What needs to be done:
The lines below starting at the line containing "## Gene networks" and ending at the line containing "strength of interaction" are to be repeated exactly, with both ends kept and nothing else added.

Data section:
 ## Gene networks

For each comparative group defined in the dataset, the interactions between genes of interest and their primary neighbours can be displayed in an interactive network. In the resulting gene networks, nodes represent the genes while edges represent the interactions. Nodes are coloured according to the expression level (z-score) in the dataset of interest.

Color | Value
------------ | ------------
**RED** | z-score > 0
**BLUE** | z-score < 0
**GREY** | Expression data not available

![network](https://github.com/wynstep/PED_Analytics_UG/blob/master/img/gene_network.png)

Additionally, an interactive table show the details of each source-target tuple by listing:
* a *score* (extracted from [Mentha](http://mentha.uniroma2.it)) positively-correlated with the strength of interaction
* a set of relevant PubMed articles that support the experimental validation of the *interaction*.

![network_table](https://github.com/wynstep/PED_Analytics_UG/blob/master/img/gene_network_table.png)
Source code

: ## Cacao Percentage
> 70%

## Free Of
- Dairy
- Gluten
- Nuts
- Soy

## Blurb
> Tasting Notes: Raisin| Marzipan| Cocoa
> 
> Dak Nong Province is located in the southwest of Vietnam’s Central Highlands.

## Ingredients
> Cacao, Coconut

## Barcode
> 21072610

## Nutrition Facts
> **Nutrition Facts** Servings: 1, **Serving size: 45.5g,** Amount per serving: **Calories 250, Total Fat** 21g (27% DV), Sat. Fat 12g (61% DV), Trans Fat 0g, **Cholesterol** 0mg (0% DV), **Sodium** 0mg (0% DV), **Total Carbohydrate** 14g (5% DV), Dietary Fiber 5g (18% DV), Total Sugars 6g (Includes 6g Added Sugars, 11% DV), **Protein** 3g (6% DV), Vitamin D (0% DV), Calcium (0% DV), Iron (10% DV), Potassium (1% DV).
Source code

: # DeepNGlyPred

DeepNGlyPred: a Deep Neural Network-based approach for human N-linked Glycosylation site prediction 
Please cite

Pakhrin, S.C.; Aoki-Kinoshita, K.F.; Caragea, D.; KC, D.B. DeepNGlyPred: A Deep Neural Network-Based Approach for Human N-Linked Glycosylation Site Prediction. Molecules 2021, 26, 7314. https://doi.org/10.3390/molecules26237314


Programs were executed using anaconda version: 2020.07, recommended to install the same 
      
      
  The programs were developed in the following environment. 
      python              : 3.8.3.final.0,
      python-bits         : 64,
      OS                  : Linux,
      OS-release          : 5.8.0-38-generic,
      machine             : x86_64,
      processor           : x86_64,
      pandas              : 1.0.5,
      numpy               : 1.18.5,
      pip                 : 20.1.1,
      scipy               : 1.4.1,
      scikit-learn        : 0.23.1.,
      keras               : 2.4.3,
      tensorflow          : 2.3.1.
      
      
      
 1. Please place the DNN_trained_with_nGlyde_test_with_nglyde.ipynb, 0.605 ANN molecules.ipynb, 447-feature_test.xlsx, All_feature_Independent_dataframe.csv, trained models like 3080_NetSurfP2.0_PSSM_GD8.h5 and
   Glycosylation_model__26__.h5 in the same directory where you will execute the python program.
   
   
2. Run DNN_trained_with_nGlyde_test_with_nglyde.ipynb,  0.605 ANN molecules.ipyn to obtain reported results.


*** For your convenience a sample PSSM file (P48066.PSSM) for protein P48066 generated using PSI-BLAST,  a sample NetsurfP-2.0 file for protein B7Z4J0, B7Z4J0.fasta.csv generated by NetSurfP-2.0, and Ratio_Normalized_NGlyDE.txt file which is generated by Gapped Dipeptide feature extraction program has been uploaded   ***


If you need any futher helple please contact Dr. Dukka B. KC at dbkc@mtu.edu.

--

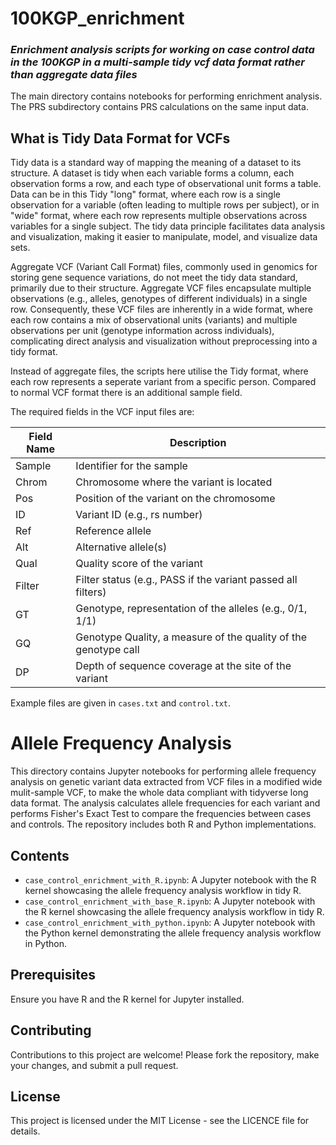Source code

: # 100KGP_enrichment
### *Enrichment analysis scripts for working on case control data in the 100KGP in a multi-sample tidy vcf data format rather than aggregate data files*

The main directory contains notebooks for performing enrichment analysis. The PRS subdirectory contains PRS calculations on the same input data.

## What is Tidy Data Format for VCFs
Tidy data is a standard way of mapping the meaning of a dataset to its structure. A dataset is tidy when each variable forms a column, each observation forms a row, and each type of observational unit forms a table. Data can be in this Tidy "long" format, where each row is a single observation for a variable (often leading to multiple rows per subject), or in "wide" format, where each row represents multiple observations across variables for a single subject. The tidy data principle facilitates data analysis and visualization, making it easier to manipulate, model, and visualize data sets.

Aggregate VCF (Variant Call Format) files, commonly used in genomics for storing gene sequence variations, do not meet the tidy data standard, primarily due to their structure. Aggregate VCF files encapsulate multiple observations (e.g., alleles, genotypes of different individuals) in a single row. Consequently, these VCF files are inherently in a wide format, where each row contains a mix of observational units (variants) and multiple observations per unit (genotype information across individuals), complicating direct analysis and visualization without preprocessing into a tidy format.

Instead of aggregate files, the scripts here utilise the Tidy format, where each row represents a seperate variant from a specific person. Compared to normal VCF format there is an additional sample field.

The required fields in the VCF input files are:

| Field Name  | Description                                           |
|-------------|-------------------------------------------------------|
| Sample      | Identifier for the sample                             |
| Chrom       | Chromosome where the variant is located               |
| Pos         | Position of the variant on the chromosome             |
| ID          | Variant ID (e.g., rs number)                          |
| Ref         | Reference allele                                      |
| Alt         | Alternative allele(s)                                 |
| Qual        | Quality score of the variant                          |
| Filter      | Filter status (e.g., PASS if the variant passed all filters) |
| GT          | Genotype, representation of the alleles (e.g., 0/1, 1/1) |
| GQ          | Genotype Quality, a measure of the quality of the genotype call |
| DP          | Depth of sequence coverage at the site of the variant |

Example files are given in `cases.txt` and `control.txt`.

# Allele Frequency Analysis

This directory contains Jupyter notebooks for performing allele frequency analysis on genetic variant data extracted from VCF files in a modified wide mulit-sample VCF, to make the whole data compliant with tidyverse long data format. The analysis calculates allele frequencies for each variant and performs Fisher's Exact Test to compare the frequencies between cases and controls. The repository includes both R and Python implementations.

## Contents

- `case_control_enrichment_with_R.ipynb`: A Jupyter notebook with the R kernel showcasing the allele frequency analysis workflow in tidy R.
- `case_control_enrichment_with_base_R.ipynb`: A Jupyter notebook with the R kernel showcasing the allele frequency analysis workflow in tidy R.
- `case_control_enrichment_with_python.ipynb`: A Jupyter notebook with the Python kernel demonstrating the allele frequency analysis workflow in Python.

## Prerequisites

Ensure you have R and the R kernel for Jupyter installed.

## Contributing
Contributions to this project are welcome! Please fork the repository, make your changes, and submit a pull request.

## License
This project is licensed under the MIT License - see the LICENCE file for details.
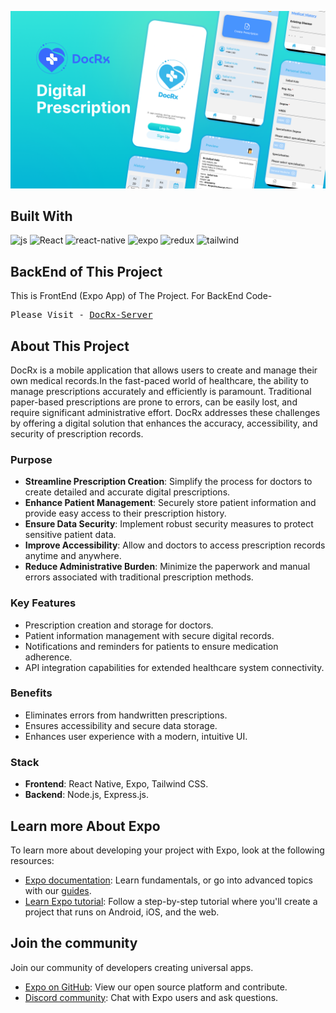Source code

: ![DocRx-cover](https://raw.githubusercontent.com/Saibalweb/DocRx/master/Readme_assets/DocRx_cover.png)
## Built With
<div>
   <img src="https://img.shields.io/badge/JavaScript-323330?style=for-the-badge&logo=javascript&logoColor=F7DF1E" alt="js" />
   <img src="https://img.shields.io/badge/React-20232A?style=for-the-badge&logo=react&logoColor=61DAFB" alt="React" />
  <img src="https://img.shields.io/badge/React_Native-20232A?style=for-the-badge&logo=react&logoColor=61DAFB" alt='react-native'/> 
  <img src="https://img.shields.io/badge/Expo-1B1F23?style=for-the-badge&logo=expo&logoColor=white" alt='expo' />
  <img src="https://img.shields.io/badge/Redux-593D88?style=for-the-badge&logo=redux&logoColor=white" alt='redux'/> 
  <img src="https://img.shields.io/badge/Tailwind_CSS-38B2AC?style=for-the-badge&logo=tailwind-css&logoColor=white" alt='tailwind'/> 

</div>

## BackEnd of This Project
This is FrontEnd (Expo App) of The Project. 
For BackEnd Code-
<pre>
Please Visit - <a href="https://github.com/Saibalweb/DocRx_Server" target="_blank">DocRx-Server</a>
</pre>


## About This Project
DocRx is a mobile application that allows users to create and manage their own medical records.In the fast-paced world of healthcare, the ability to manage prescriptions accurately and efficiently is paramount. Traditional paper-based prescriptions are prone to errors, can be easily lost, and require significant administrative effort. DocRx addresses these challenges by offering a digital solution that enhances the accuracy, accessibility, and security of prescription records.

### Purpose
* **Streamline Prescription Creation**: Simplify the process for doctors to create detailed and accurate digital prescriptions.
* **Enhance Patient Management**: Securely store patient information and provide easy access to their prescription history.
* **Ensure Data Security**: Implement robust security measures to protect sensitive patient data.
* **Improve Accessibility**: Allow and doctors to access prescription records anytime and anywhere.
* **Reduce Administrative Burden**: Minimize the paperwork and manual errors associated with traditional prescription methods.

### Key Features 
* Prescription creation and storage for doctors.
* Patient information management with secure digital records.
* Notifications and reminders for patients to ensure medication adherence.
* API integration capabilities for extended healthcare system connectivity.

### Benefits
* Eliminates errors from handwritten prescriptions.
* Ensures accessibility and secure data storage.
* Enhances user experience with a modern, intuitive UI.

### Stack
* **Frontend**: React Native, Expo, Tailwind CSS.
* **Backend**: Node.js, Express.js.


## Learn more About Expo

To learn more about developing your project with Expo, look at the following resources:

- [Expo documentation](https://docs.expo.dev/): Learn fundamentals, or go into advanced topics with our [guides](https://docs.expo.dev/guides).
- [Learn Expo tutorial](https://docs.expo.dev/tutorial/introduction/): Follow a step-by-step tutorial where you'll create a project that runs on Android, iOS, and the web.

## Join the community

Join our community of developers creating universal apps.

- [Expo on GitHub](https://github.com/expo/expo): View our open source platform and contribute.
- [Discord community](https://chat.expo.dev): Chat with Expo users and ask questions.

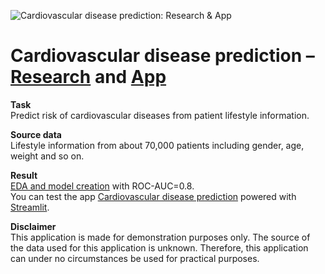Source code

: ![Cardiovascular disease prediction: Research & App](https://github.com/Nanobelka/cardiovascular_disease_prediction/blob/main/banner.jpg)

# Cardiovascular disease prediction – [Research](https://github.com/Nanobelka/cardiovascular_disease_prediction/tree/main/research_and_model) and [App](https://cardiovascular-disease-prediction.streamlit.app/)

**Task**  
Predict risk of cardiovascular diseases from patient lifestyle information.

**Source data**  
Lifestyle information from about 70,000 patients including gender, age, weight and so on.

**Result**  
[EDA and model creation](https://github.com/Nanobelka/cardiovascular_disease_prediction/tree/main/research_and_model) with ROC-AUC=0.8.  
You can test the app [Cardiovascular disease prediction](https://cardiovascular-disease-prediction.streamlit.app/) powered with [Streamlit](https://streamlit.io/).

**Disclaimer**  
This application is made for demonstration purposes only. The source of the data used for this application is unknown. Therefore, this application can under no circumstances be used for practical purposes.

Reply:
 ## Gene networks

For each comparative group defined in the dataset, the interactions between genes of interest and their primary neighbours can be displayed in an interactive network. In the resulting gene networks, nodes represent the genes while edges represent the interactions. Nodes are coloured according to the expression level (z-score) in the dataset of interest.

Color | Value
------------ | ------------
**RED** | z-score > 0
**BLUE** | z-score < 0
**GREY** | Expression data not available

![network](https://github.com/wynstep/PED_Analytics_UG/blob/master/img/gene_network.png)

Additionally, an interactive table show the details of each source-target tuple by listing:
* a *score* (extracted from [Mentha](http://mentha.uniroma2.it)) positively-correlated with the strength of interaction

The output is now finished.